● **Work to be completed**:
Please copy every line from the records below that contains the string "them".

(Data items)
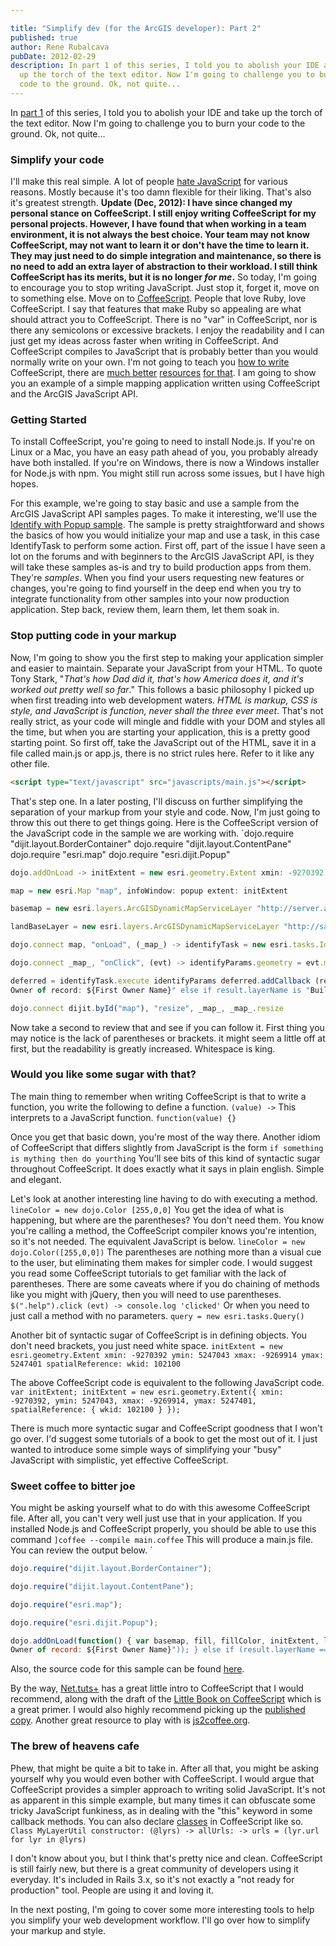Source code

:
 ```yaml
---

title: "Simplify dev (for the ArcGIS developer): Part 2"
published: true
author: Rene Rubalcava
pubDate: 2012-02-29
description: In part 1 of this series, I told you to abolish your IDE and take
  up the torch of the text editor. Now I'm going to challenge you to burn your
  code to the ground. Ok, not quite...
---
```


In [part 1](https://odoe.net/blog/?p=200) of this series, I told you to abolish
your IDE and take up the torch of the text editor. Now I'm going to challenge
you to burn your code to the ground. Ok, not quite...

### Simplify your code

I'll make this real simple. A lot of people
[hate JavaScript](http://www.quora.com/Why-do-so-many-people-seem-to-hate-JavaScript)
for various reasons. Mostly because it's too damn flexible for their liking.
That's also it's greatest strength. **Update (Dec, 2012): I have since changed
my personal stance on CoffeeScript. I still enjoy writing CoffeeScript for my
personal projects. However, I have found that when working in a team
environment, it is not always the best choice. Your team may not know
CoffeeScript, may not want to learn it or don't have the time to learn it. They
may just need to do simple integration and maintenance, so there is no need to
add an extra layer of abstraction to their workload. I still think CoffeeScript
has its merits, but it is no longer _for me_.** So today, I'm going to encourage
you to stop writing JavaScript. Just stop it, forget it, move on to something
else. Move on to [CoffeeScript](http://coffeescript.org/). People that love
Ruby, love CoffeeScript. I say that features that make Ruby so appealing are
what should attract you to CoffeeScript. There is no "var" in CoffeeScript, nor
is there any semicolons or excessive brackets. I enjoy the readability and I can
just get my ideas across faster when writing in CoffeeScript. And CoffeeScript
compiles to JavaScript that is probably better than you would normally write on
your own. I'm not going to teach you
[how to write](http://sixrevisions.com/javascript/coffeescript-basics/)
CoffeeScript, there are
[much better](http://www.amazon.com/gp/product/1934356786/ref=as_li_ss_tl?ie=UTF8&tag=odoenet-20&linkCode=as2&camp=1789&creative=390957&creativeASIN=1934356786)
[resources](http://www.amazon.com/gp/product/1449321054/ref=as_li_ss_tl?ie=UTF8&tag=odoenet-20&linkCode=as2&camp=1789&creative=390957&creativeASIN=1449321054)
[for that](http://net.tutsplus.com/tutorials/javascript-ajax/rocking-out-with-coffeescript/).
I am going to show you an example of a simple mapping application written using
CoffeeScript and the ArcGIS JavaScript API.

### Getting Started

To install CoffeeScript, you're going to need to install Node.js. If you're on
Linux or a Mac, you have an easy path ahead of you, you probably already have
both installed. If you're on Windows, there is now a Windows installer for
Node.js with npm. You might still run across some issues, but I have high hopes.

For this example, we're going to stay basic and use a sample from the ArcGIS
JavaScript API samples pages. To make it interesting, we'll use the
[Identify with Popup sample](http://help.arcgis.com/EN/webapi/javascript/arcgis/help/jssamples/find_popup.html).
The sample is pretty straightforward and shows the basics of how you would
initialize your map and use a task, in this case IdentifyTask to perform some
action. First off, part of the issue I have seen a lot on the forums and with
beginners to the ArcGIS JavaScript API, is they will take these samples as-is
and try to build production apps from them. They're _samples_. When you find
your users requesting new features or changes, you're going to find yourself in
the deep end when you try to integrate functionality from other samples into
your now production application. Step back, review them, learn them, let them
soak in.

### Stop putting code in your markup

Now, I'm going to show you the first step to making your application simpler and
easier to maintain. Separate your JavaScript from your HTML. To quote Tony
Stark, "_That's how Dad did it, that's how America does it, and it's worked out
pretty well so far_." This follows a basic philosophy I picked up when first
treading into web development waters. _HTML is markup, CSS is style, and
JavaScript is function, never shall the three ever meet_. That's not really
strict, as your code will mingle and fiddle with your DOM and styles all the
time, but when you are starting your application, this is a pretty good starting
point. So first off, take the JavaScript out of the HTML, save it in a file
called main.js or app.js, there is no strict rules here. Refer to it like any
other file.

```html
<script type="text/javascript" src="javascripts/main.js"></script>
```

That's step one. In a later posting, I'll discuss on further simplifying the
separation of your markup from your style and code. Now, I'm just going to throw
this out there to get things going. Here is the CoffeeScript version of the
JavaScript code in the sample we are working with. `dojo.require
"dijit.layout.BorderContainer" dojo.require "dijit.layout.ContentPane"
dojo.require "esri.map" dojo.require "esri.dijit.Popup"

```js
dojo.addOnLoad -> initExtent = new esri.geometry.Extent xmin: -9270392 ymin: 5247043 xmax: -9269914 ymax: 5247401 spatialReference: wkid: 102100 lineColor = new dojo.Color [255,0,0] fillColor = new dojo.Color [255,255,0,0.25] lineSymbol = new esri.symbol.SimpleLineSymbol esri.symbol.SimpleLineSymbol.STYLE_SOLID, lineColor, 2 fill = new esri.symbol.SimpleFillSymbol esri.symbol.SimpleFillSymbol.STYLE_SOLID, lineSymbol, fillColor popup = new esri.dijit.Popup { fillSymbol: fill }, dojo.create "div"

map = new esri.Map "map", infoWindow: popup extent: initExtent

basemap = new esri.layers.ArcGISDynamicMapServiceLayer "http://server.arcgisonline.com/ArcGIS/rest/services/World_Imagery/MapServer" map.addLayer basemap

landBaseLayer = new esri.layers.ArcGISDynamicMapServiceLayer "http://sampleserver3.arcgisonline.com/ArcGIS/rest/services/BloomfieldHillsMichigan/Parcels/MapServer", opacity: 0.55 map.addLayer landBaseLayer

dojo.connect map, "onLoad", (_map_) -> identifyTask = new esri.tasks.IdentifyTask "http://sampleserver3.arcgisonline.com/ArcGIS/rest/services/BloomfieldHillsMichigan/Parcels/MapServer" identifyParams = new esri.tasks.IdentifyParameters() identifyParams.tolerance = 3 identifyParams.returnGeometry = true identifyParams.layerIds = [0, 2] identifyParams.layerOption = esri.tasks.IdentifyParameters.LAYER_OPTION_ALL identifyParams.width = _map_.width identifyParams.height = _map_.height

dojo.connect _map_, "onClick", (evt) -> identifyParams.geometry = evt.mapPoint identifyParams.mapExtent = _map_.extent

deferred = identifyTask.execute identifyParams deferred.addCallback (response) -> dojo.map response, (result) -> feature = result.feature feature.attributes.layerName = result.layerName if result.layerName is "Tax Parcels" then feature.setInfoTemplate new esri.InfoTemplate "","${Postal Address}  
Owner of record: ${First Owner Name}" else if result.layerName is "Building Footprints" then feature.setInfoTemplate new esri.InfoTemplate "", "Parcel ID: ${PARCELID}" feature _map_.infoWindow.setFeatures [ deferred ] _map_.infoWindow.show evt.mapPoint

dojo.connect dijit.byId("map"), "resize", _map_, _map_.resize
```

Now take a second to review that and see if you can follow it. First thing you
may notice is the lack of parentheses or brackets. it might seem a little off at
first, but the readability is greatly increased. Whitespace is king.

### Would you like some sugar with that?

The main thing to remember when writing CoffeeScript is that to write a
function, you write the following to define a function. `(value) ->` This
interprets to a JavaScript function. `function(value) {}`

Once you get that basic down, you're most of the way there. Another idiom of
CoffeeScript that differs slightly from JavaScript is the form
`if something is mything then do yourthing` You'll see bits of this kind of
syntactic sugar throughout CoffeeScript. It does exactly what it says in plain
english. Simple and elegant.

Let's look at another interesting line having to do with executing a method.
`lineColor = new dojo.Color [255,0,0]` You get the idea of what is happening,
but where are the parentheses? You don't need them. You know you're calling a
method, the CoffeeScript compiler knows you're intention, so it's not needed.
The equivalent JavaScript is below. `lineColor = new dojo.Color([255,0,0])` The
parentheses are nothing more than a visual cue to the user, but eliminating them
makes for simpler code. I would suggest you read some CoffeeScript tutorials to
get familiar with the lack of parentheses. There are some caveats where if you
do chaining of methods like you might with jQuery, then you will need to use
parentheses. `$(".help").click (evt) -> console.log 'clicked'` Or when you need
to just call a method with no parameters. `query = new esri.tasks.Query()`

Another bit of syntactic sugar of CoffeeScript is in defining objects. You don't
need brackets, you just need white space.
`initExtent = new esri.geometry.Extent xmin: -9270392 ymin: 5247043 xmax: -9269914 ymax: 5247401 spatialReference: wkid: 102100`

The above CoffeeScript code is equivalent to the following JavaScript code.
`var initExtent; initExtent = new esri.geometry.Extent({ xmin: -9270392, ymin: 5247043, xmax: -9269914, ymax: 5247401, spatialReference: { wkid: 102100 } });`

There is much more syntactic sugar and CoffeeScript goodness that I won't go
over. I'd suggest some tutorials of a book to get the most out of it. I just
wanted to introduce some simple ways of simplifying your "busy" JavaScript with
simplistic, yet effective CoffeeScript.

### Sweet coffee to bitter joe

You might be asking yourself what to do with this awesome CoffeeScript file.
After all, you can't very well just use that in your application. If you
installed Node.js and CoffeeScript properly, you should be able to use this
command `]coffee --compile main.coffee` This will produce a main.js file. You
can review the output below. `

```js
dojo.require("dijit.layout.BorderContainer");

dojo.require("dijit.layout.ContentPane");

dojo.require("esri.map");

dojo.require("esri.dijit.Popup");

dojo.addOnLoad(function() { var basemap, fill, fillColor, initExtent, landBaseLayer, lineColor, lineSymbol, map, popup; initExtent = new esri.geometry.Extent({ xmin: -9270392, ymin: 5247043, xmax: -9269914, ymax: 5247401, spatialReference: { wkid: 102100 } }); lineColor = new dojo.Color([255, 0, 0]); fillColor = new dojo.Color([255, 255, 0, 0.25]); lineSymbol = new esri.symbol.SimpleLineSymbol(esri.symbol.SimpleLineSymbol.STYLE_SOLID, lineColor, 2); fill = new esri.symbol.SimpleFillSymbol(esri.symbol.SimpleFillSymbol.STYLE_SOLID, lineSymbol, fillColor); popup = new esri.dijit.Popup({ fillSymbol: fill }, dojo.create("div")); map = new esri.Map("map", { infoWindow: popup, extent: initExtent }); basemap = new esri.layers.ArcGISDynamicMapServiceLayer("http://server.arcgisonline.com/ArcGIS/rest/services/World_Imagery/MapServer"); map.addLayer(basemap); landBaseLayer = new esri.layers.ArcGISDynamicMapServiceLayer("http://sampleserver3.arcgisonline.com/ArcGIS/rest/services/BloomfieldHillsMichigan/Parcels/MapServer", { opacity: 0.55 }); map.addLayer(landBaseLayer); return dojo.connect(map, "onLoad", function(_map_) { var identifyParams, identifyTask; identifyTask = new esri.tasks.IdentifyTask("http://sampleserver3.arcgisonline.com/ArcGIS/rest/services/BloomfieldHillsMichigan/Parcels/MapServer"); identifyParams = new esri.tasks.IdentifyParameters(); identifyParams.tolerance = 3; identifyParams.returnGeometry = true; identifyParams.layerIds = [0, 2]; identifyParams.layerOption = esri.tasks.IdentifyParameters.LAYER_OPTION_ALL; identifyParams.width = _map_.width; identifyParams.height = _map_.height; dojo.connect(_map_, "onClick", function(evt) { var deferred; identifyParams.geometry = evt.mapPoint; identifyParams.mapExtent = _map_.extent; deferred = identifyTask.execute(identifyParams); deferred.addCallback(function(response) { return dojo.map(response, function(result) { var feature; feature = result.feature; feature.attributes.layerName = result.layerName; if (result.layerName === "Tax Parcels") { feature.setInfoTemplate(new esri.InfoTemplate("", "${Postal Address}  
Owner of record: ${First Owner Name}")); } else if (result.layerName === "Building Footprints") { feature.setInfoTemplate(new esri.InfoTemplate("", "Parcel ID: ${PARCELID}")); } return feature; }); }); _map_.infoWindow.setFeatures([deferred]); return _map_.infoWindow.show(evt.mapPoint); }); return dojo.connect(dijit.byId("map"), "resize", _map_, _map_.resize); }); });
```

Also, the source code for this sample can be found
[here](https://github.com/odoe/SimplifyDev-part2-sample).

By the way,
[Net.tuts+](http://net.tutsplus.com/tutorials/javascript-ajax/rocking-out-with-coffeescript/)
has a great little intro to CoffeeScript that I would recommend, along with the
draft of the
[Little Book on CoffeeScript](http://arcturo.github.com/library/coffeescript/index.html)
which is a great primer. I would also highly recommend picking up the
[published copy](http://www.amazon.com/gp/product/1449321054/ref=as_li_ss_tl?ie=UTF8&tag=odoenet-20&linkCode=as2&camp=1789&creative=390957&creativeASIN=1449321054).
Another great resource to play with is [js2coffee.org](http://js2coffee.org/).

### The brew of heavens cafe

Phew, that might be quite a bit to take in. After all that, you might be asking
yourself why you would even bother with CoffeeScript. I would argue that
CoffeeScript provides a simpler approach to writing solid JavaScript. It's not
as apparent in this simple example, but many times it can obfuscate some tricky
JavaScript funkiness, as in dealing with the "this" keyword in some callback
methods. You can also declare [classes](http://coffeescript.org/#classes) in
CoffeeScript like so.
`Class MyLayerUtil constructor: (@lyrs) -> allUrls: -> urls = (lyr.url for lyr in @lyrs)`

I don't know about you, but I think that's pretty nice and clean. CoffeeScript
is still fairly new, but there is a great community of developers using it
everyday. It's included in Rails 3.x, so it's not exactly a "not ready for
production" tool. People are using it and loving it.

In the next posting, I'm going to cover some more interesting tools to help you
simplify your web development workflow. I'll go over how to simplify your markup
and style.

● **Completed task**:
and try to build production apps from them. They're _samples_. When you find
your now production application. Step back, review them, learn them, let them
but where are the parentheses? You don't need them. You know you're calling a
parentheses are nothing more than a visual cue to the user, but eliminating them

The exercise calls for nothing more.